(Saved data entries)
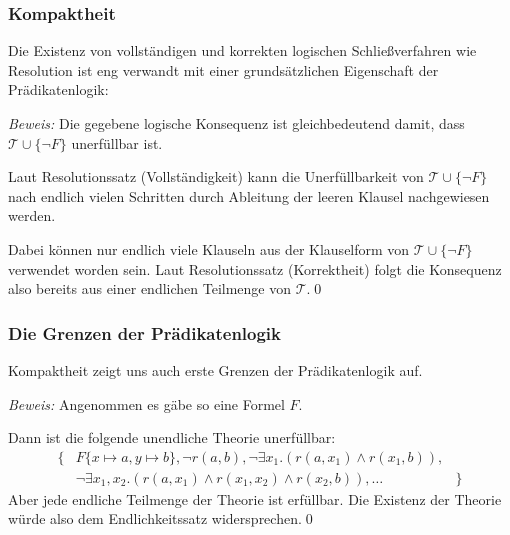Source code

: \documentclass[aspectratio=1610,onlymath]{beamer}
\begin{document}
\begin{frame}\frametitle{Kompaktheit}

Die Existenz von vollständigen und korrekten logischen Schließverfahren wie Resolution
ist eng verwandt mit einer grundsätzlichen Eigenschaft der Prädikatenlogik:\bigskip

\pause

\small
\emph{Beweis:} Die gegebene logische Konsequenz ist gleichbedeutend damit, dass
$\mathcal{T}\cup\{\neg F\}$ unerfüllbar ist.\medskip

Laut Resolutionssatz (Vollständigkeit) kann die Unerfüllbarkeit von $\mathcal{T}\cup\{\neg F\}$ nach endlich vielen Schritten durch Ableitung der leeren Klausel nachgewiesen werden.\medskip

Dabei können nur endlich viele Klauseln aus der Klauselform von $\mathcal{T}\cup\{\neg F\}$ verwendet worden sein. Laut Resolutionssatz (Korrektheit) folgt die Konsequenz also bereits aus einer endlichen Teilmenge von $\mathcal{T}$.\qed

\end{frame}

\begin{frame}\frametitle{Die Grenzen der Prädikatenlogik}

Kompaktheit zeigt uns auch erste Grenzen der Prädikatenlogik auf.
\smallskip

\pause

\pause

\emph{Beweis:} Angenommen es gäbe so eine Formel $F$.\medskip

Dann ist die folgende unendliche Theorie unerfüllbar:
\[\begin{array}{rll}
\big\{ & F\{x\mapsto a,y\mapsto b\},\neg r(a,b), \neg \exists x_1.(r(a,x_1)\wedge r(x_1,b)),\\
& \neg\exists x_1,x_2.(r(a,x_1)\wedge
r(x_1,x_2)\wedge r(x_2,b)),\ldots & \big\}
\end{array}\]
Aber jede endliche Teilmenge der Theorie ist erfüllbar.
Die Existenz der Theorie würde also dem Endlichkeitssatz widersprechen.\qed

\end{frame}
\end{document}
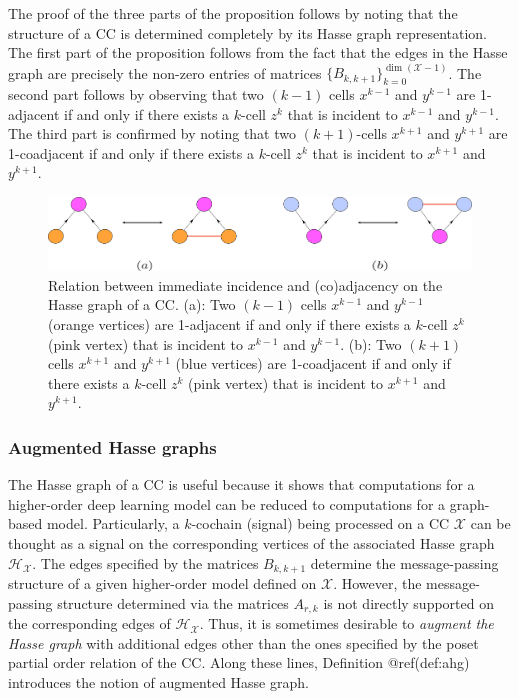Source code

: \documentclass[
  12pt,
]{krantz}
\begin{document}
The proof of the three parts of the proposition follows by noting that
the structure of a CC is determined completely by its Hasse graph
representation. The first part of the proposition follows from the fact
that the edges in the Hasse graph are precisely the non-zero entries of
matrices \(\{B_{k,k+1}\}_{k=0}^{\dim(\mathcal{X}-1)}\). The second part
follows by observing that two \((k-1)\) cells \(x^{k-1}\) and
\(y^{k-1}\) are 1-adjacent if and only if there exists a \(k\)-cell
\(z^k\) that is incident to \(x^{k-1}\) and \(y^{k-1}\). The third part
is confirmed by noting that two \((k+1)\)-cells \(x^{k+1}\) and
\(y^{k+1}\) are 1-coadjacent if and only if there exists a \(k\)-cell
\(z^k\) that is incident to \(x^{k+1}\) and \(y^{k+1}\).

\begin{figure}

{\centering \includegraphics{figures/prop_structure} 

}

\caption{Relation between immediate incidence and (co)adjacency on the Hasse graph of a CC. (a): Two $(k-1)$ cells $x^{k-1}$ and $y^{k-1}$ (orange vertices) are 1-adjacent if and only if there exists a $k$-cell $z^k$ (pink vertex) that is incident to $x^{k-1}$ and $y^{k-1}$. (b): Two $(k+1)$ cells $x^{k+1}$ and $y^{k+1}$ (blue vertices) are 1-coadjacent if and only if there exists a $k$-cell $z^k$ (pink vertex) that is incident to $x^{k+1}$ and $y^{k+1}$.}\label{fig:vis-structure}
\end{figure}

\subsubsection{Augmented Hasse graphs}\label{augmented-hasse-graphs}

The Hasse graph of a CC is useful because it shows that computations for
a higher-order deep learning model can be reduced to computations for a
graph-based model. Particularly, a \(k\)-cochain (signal) being
processed on a CC \(\mathcal{X}\) can be thought as a signal on the
corresponding vertices of the associated Hasse graph
\(\mathcal{H}_{\mathcal{X}}\). The edges specified by the matrices
\(B_{k,k+1}\) determine the message-passing structure of a given
higher-order model defined on \(\mathcal{X}\). However, the
message-passing structure determined via the matrices \(A_{r,k}\) is not
directly supported on the corresponding edges of
\(\mathcal{H}_{\mathcal{X}}\). Thus, it is sometimes desirable to
\emph{augment the Hasse graph} with additional edges other than the ones
specified by the poset partial order relation of the CC. Along these
lines, Definition @ref(def:ahg) introduces the notion of augmented Hasse
graph.
\end{document}
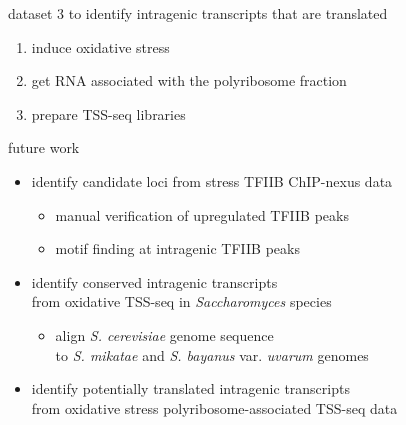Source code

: \documentclass[aspectratio=169]{beamer}
\begin{document}
\begin{frame}{dataset 3}
    to identify intragenic transcripts that are translated
    \vspace{2em}

    \begin{enumerate}
        \item induce oxidative stress
        \item get RNA associated with the polyribosome fraction
        \item prepare TSS-seq libraries
    \end{enumerate}
\end{frame}

\begin{frame}{future work}
    \begin{itemize}
        \item identify candidate loci from stress TFIIB ChIP-nexus data
            \begin{itemize}
                \item manual verification of upregulated TFIIB peaks
                \item motif finding at intragenic TFIIB peaks
            \end{itemize}
        \item identify conserved intragenic transcripts\\from oxidative TSS-seq in \textit{Saccharomyces} species
            \begin{itemize}
                \item align \textit{S. cerevisiae} genome sequence\\to \textit{S. mikatae} and \textit{S. bayanus} var. \textit{uvarum} genomes
            \end{itemize}
        \item identify potentially translated intragenic transcripts\\from oxidative stress polyribosome-associated TSS-seq data
    \end{itemize}
\end{frame}
\end{document}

--- WHAT IS REQUIRED ---
Restate the records in full and word for word, but keep the pictures out.

--- ANSWER ---
Source code

: \documentclass[aspectratio=1610,onlymath]{beamer}
\begin{document}
\begin{frame}\frametitle{Kompaktheit}

Die Existenz von vollständigen und korrekten logischen Schließverfahren wie Resolution
ist eng verwandt mit einer grundsätzlichen Eigenschaft der Prädikatenlogik:\bigskip

\pause

\small
\emph{Beweis:} Die gegebene logische Konsequenz ist gleichbedeutend damit, dass
$\mathcal{T}\cup\{\neg F\}$ unerfüllbar ist.\medskip

Laut Resolutionssatz (Vollständigkeit) kann die Unerfüllbarkeit von $\mathcal{T}\cup\{\neg F\}$ nach endlich vielen Schritten durch Ableitung der leeren Klausel nachgewiesen werden.\medskip

Dabei können nur endlich viele Klauseln aus der Klauselform von $\mathcal{T}\cup\{\neg F\}$ verwendet worden sein. Laut Resolutionssatz (Korrektheit) folgt die Konsequenz also bereits aus einer endlichen Teilmenge von $\mathcal{T}$.\qed

\end{frame}

\begin{frame}\frametitle{Die Grenzen der Prädikatenlogik}

Kompaktheit zeigt uns auch erste Grenzen der Prädikatenlogik auf.
\smallskip

\pause

\pause

\emph{Beweis:} Angenommen es gäbe so eine Formel $F$.\medskip

Dann ist die folgende unendliche Theorie unerfüllbar:
\[\begin{array}{rll}
\big\{ & F\{x\mapsto a,y\mapsto b\},\neg r(a,b), \neg \exists x_1.(r(a,x_1)\wedge r(x_1,b)),\\
& \neg\exists x_1,x_2.(r(a,x_1)\wedge
r(x_1,x_2)\wedge r(x_2,b)),\ldots & \big\}
\end{array}\]
Aber jede endliche Teilmenge der Theorie ist erfüllbar.
Die Existenz der Theorie würde also dem Endlichkeitssatz widersprechen.\qed

\end{frame}
\end{document}
Source code

: \documentclass[
  12pt,
]{krantz}
\begin{document}
The proof of the three parts of the proposition follows by noting that
the structure of a CC is determined completely by its Hasse graph
representation. The first part of the proposition follows from the fact
that the edges in the Hasse graph are precisely the non-zero entries of
matrices \(\{B_{k,k+1}\}_{k=0}^{\dim(\mathcal{X}-1)}\). The second part
follows by observing that two \((k-1)\) cells \(x^{k-1}\) and
\(y^{k-1}\) are 1-adjacent if and only if there exists a \(k\)-cell
\(z^k\) that is incident to \(x^{k-1}\) and \(y^{k-1}\). The third part
is confirmed by noting that two \((k+1)\)-cells \(x^{k+1}\) and
\(y^{k+1}\) are 1-coadjacent if and only if there exists a \(k\)-cell
\(z^k\) that is incident to \(x^{k+1}\) and \(y^{k+1}\).

\begin{figure}

{\centering \includegraphics{figures/prop_structure} 

}

\caption{Relation between immediate incidence and (co)adjacency on the Hasse graph of a CC. (a): Two $(k-1)$ cells $x^{k-1}$ and $y^{k-1}$ (orange vertices) are 1-adjacent if and only if there exists a $k$-cell $z^k$ (pink vertex) that is incident to $x^{k-1}$ and $y^{k-1}$. (b): Two $(k+1)$ cells $x^{k+1}$ and $y^{k+1}$ (blue vertices) are 1-coadjacent if and only if there exists a $k$-cell $z^k$ (pink vertex) that is incident to $x^{k+1}$ and $y^{k+1}$.}\label{fig:vis-structure}
\end{figure}

\subsubsection{Augmented Hasse graphs}\label{augmented-hasse-graphs}

The Hasse graph of a CC is useful because it shows that computations for
a higher-order deep learning model can be reduced to computations for a
graph-based model. Particularly, a \(k\)-cochain (signal) being
processed on a CC \(\mathcal{X}\) can be thought as a signal on the
corresponding vertices of the associated Hasse graph
\(\mathcal{H}_{\mathcal{X}}\). The edges specified by the matrices
\(B_{k,k+1}\) determine the message-passing structure of a given
higher-order model defined on \(\mathcal{X}\). However, the
message-passing structure determined via the matrices \(A_{r,k}\) is not
directly supported on the corresponding edges of
\(\mathcal{H}_{\mathcal{X}}\). Thus, it is sometimes desirable to
\emph{augment the Hasse graph} with additional edges other than the ones
specified by the poset partial order relation of the CC. Along these
lines, Definition @ref(def:ahg) introduces the notion of augmented Hasse
graph.
\end{document}
Source code

: \documentclass[aspectratio=169]{beamer}
\begin{document}
\begin{frame}{dataset 3}
    to identify intragenic transcripts that are translated
    \vspace{2em}

    \begin{enumerate}
        \item induce oxidative stress
        \item get RNA associated with the polyribosome fraction
        \item prepare TSS-seq libraries
    \end{enumerate}
\end{frame}

\begin{frame}{future work}
    \begin{itemize}
        \item identify candidate loci from stress TFIIB ChIP-nexus data
            \begin{itemize}
                \item manual verification of upregulated TFIIB peaks
                \item motif finding at intragenic TFIIB peaks
            \end{itemize}
        \item identify conserved intragenic transcripts\\from oxidative TSS-seq in \textit{Saccharomyces} species
            \begin{itemize}
                \item align \textit{S. cerevisiae} genome sequence\\to \textit{S. mikatae} and \textit{S. bayanus} var. \textit{uvarum} genomes
            \end{itemize}
        \item identify potentially translated intragenic transcripts\\from oxidative stress polyribosome-associated TSS-seq data
    \end{itemize}
\end{frame}
\end{document}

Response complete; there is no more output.